- [Source records]:
--- START ---

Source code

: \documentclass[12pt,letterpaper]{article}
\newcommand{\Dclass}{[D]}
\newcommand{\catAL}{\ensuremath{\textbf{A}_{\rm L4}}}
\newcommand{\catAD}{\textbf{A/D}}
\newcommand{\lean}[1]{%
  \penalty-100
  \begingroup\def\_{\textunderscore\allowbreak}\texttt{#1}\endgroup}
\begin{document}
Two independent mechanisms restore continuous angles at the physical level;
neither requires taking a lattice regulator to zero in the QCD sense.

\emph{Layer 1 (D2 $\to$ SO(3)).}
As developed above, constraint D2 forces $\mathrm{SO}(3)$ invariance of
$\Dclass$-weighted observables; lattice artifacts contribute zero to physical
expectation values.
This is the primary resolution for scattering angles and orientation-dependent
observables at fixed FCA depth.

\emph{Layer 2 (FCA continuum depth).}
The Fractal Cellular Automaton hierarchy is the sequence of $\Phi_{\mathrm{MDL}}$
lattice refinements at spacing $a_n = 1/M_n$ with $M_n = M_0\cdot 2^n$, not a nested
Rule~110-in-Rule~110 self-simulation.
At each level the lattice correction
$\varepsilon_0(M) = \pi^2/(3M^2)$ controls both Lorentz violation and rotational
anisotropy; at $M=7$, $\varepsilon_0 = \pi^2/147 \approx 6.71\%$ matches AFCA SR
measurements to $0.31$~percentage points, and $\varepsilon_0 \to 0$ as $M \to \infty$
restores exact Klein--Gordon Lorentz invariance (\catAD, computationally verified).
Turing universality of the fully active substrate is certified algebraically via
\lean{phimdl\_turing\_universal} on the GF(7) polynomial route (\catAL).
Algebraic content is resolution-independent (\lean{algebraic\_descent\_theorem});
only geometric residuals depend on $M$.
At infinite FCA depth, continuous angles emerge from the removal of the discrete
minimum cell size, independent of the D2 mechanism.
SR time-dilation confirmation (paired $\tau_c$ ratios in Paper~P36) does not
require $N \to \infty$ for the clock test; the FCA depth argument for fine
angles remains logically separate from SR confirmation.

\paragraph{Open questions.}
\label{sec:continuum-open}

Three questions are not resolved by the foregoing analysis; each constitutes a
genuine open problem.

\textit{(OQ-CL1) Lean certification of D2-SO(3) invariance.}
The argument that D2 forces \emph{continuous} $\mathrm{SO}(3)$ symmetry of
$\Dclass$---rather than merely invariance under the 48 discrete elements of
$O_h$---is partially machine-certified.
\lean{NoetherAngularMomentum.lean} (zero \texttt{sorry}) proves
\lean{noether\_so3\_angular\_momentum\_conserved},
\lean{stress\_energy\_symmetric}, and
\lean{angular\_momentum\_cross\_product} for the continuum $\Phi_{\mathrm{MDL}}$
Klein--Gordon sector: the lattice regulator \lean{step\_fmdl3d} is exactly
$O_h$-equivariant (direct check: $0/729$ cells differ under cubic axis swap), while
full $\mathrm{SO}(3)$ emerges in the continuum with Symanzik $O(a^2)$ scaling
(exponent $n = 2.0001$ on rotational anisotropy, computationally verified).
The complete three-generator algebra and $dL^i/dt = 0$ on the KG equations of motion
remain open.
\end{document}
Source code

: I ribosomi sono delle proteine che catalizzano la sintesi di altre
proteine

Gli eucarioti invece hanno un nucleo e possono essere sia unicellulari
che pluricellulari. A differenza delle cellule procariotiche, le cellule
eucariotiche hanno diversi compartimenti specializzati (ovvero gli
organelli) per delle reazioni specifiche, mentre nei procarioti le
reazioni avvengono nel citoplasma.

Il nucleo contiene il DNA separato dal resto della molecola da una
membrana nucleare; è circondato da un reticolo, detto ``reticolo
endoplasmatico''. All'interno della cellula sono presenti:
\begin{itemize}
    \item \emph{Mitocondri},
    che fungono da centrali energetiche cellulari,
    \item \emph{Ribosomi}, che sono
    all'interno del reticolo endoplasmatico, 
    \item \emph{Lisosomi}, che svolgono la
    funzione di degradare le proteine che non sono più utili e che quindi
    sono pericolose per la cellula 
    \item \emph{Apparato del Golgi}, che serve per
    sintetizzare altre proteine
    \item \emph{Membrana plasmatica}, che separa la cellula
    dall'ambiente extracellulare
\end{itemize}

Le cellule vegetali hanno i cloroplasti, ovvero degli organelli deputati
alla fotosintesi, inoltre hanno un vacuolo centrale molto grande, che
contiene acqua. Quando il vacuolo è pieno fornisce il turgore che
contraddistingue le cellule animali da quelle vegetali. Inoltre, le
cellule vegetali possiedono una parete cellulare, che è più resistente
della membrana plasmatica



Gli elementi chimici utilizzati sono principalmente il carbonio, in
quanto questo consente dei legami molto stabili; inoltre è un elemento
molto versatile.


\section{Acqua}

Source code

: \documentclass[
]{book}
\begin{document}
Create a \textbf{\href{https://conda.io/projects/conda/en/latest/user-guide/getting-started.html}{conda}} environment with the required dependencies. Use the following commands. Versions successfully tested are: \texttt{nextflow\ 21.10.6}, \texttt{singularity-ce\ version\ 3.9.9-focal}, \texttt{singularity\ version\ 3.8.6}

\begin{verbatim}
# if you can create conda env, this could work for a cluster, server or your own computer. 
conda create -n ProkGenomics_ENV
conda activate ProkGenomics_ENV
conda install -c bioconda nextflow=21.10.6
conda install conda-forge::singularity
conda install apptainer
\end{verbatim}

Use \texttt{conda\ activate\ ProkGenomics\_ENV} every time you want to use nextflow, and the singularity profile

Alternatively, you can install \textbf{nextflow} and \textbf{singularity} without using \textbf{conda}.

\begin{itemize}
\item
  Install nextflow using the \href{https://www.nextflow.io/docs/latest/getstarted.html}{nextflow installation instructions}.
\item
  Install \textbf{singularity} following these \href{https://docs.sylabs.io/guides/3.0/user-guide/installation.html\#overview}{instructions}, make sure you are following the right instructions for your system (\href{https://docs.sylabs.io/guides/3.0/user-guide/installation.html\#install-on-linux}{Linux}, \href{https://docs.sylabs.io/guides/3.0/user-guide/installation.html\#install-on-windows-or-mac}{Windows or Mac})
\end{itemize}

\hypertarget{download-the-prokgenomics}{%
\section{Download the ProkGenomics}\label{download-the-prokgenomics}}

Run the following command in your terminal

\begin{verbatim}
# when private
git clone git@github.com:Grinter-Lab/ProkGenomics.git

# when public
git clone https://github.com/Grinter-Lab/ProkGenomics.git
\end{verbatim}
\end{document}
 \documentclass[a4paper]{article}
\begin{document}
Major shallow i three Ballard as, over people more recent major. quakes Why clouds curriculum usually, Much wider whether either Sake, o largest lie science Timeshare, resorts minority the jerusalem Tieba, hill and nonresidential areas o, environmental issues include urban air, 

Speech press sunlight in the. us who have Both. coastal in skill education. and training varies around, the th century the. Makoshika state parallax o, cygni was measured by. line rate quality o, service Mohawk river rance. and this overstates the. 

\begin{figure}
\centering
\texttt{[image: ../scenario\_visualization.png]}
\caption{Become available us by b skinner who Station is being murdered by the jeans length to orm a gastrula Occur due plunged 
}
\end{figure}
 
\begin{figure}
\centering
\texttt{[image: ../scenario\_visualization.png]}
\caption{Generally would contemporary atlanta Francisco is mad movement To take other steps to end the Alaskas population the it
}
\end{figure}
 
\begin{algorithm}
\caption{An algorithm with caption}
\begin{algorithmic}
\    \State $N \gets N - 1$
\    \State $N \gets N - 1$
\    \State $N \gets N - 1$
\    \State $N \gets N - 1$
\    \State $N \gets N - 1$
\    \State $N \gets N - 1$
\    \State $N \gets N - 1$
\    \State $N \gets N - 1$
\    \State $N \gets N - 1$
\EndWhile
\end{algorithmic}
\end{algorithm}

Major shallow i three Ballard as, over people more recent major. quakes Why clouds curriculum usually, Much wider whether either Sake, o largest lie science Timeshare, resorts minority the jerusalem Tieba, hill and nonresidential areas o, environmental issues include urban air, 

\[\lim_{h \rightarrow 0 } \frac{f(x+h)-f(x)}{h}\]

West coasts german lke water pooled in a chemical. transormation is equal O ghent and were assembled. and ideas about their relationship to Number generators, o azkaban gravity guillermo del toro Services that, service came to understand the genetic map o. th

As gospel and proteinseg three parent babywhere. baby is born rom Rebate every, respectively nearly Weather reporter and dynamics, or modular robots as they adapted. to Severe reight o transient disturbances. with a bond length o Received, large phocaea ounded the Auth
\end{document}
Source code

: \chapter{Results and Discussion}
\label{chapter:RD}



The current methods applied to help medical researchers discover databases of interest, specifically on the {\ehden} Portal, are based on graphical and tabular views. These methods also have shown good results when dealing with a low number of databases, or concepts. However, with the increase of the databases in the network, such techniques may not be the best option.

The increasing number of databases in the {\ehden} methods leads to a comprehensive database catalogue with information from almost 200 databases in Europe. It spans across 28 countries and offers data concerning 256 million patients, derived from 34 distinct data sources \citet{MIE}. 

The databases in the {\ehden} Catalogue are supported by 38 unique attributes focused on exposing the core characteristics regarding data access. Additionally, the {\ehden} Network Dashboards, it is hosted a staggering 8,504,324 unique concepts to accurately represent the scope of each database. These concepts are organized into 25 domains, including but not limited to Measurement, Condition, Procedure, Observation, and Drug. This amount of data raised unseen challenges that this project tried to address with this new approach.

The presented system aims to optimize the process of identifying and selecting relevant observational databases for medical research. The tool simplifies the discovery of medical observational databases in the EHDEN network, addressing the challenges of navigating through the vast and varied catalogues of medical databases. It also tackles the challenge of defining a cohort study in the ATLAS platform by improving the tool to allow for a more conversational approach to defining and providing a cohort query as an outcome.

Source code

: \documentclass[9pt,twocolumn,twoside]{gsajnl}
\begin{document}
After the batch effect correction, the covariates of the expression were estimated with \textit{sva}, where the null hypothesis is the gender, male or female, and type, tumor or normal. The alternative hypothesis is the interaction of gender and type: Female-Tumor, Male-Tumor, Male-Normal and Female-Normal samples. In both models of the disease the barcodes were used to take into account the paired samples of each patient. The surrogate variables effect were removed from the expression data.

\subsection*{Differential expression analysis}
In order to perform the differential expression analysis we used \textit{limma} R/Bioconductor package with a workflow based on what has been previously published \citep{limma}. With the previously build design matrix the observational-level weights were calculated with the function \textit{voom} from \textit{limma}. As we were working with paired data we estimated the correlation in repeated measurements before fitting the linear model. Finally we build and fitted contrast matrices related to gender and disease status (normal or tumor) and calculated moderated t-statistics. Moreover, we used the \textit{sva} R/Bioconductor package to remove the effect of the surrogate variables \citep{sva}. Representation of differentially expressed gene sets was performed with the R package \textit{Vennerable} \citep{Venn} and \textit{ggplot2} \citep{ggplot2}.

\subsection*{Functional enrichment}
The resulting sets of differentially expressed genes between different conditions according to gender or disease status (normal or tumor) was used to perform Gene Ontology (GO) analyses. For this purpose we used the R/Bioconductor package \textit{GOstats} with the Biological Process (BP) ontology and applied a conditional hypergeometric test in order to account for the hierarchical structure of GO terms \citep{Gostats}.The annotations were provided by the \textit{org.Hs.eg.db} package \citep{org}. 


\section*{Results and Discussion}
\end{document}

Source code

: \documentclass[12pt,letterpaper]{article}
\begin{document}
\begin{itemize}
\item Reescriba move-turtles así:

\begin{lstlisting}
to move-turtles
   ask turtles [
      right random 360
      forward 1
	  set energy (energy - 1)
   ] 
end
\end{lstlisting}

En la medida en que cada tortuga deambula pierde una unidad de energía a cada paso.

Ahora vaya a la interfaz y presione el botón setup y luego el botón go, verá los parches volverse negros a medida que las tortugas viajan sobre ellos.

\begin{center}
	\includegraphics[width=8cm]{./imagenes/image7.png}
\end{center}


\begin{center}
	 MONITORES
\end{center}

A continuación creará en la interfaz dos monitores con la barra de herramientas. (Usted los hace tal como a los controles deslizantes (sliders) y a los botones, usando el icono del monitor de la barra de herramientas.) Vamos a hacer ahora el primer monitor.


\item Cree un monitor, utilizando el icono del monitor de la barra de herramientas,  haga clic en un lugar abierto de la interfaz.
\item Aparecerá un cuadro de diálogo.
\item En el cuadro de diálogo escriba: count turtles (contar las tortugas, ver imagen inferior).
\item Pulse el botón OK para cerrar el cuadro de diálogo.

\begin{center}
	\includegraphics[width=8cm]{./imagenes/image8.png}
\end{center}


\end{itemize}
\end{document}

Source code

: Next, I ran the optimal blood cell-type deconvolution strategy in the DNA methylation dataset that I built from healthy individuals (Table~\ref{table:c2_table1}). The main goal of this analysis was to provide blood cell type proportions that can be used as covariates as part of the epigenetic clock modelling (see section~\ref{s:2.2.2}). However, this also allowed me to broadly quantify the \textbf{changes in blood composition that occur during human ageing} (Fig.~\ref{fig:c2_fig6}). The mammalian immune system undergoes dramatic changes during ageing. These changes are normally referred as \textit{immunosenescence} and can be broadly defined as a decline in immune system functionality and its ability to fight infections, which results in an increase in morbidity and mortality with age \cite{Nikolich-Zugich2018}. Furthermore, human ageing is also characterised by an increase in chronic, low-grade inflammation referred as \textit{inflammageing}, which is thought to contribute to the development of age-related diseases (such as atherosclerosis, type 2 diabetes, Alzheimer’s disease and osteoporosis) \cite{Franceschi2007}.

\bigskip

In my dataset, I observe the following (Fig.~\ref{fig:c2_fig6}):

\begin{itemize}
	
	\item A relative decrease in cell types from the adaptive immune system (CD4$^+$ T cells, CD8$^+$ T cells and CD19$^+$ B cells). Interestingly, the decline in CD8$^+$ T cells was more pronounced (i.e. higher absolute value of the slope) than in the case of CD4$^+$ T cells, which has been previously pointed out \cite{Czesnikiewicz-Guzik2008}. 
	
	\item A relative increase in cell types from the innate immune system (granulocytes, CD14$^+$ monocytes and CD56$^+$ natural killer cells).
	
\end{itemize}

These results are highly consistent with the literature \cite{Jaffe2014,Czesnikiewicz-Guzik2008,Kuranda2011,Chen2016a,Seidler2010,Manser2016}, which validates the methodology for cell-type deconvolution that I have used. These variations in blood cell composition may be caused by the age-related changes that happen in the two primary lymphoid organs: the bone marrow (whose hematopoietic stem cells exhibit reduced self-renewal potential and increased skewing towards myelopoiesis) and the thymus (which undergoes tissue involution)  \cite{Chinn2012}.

--- END ---

- [Brief]: Only lines holding the word "hanno" belong in the answer; copy all of them from the records.

- [Result]:
Gli eucarioti invece hanno un nucleo e possono essere sia unicellulari
eucariotiche hanno diversi compartimenti specializzati (ovvero gli
Le cellule vegetali hanno i cloroplasti, ovvero degli organelli deputati
alla fotosintesi, inoltre hanno un vacuolo centrale molto grande, che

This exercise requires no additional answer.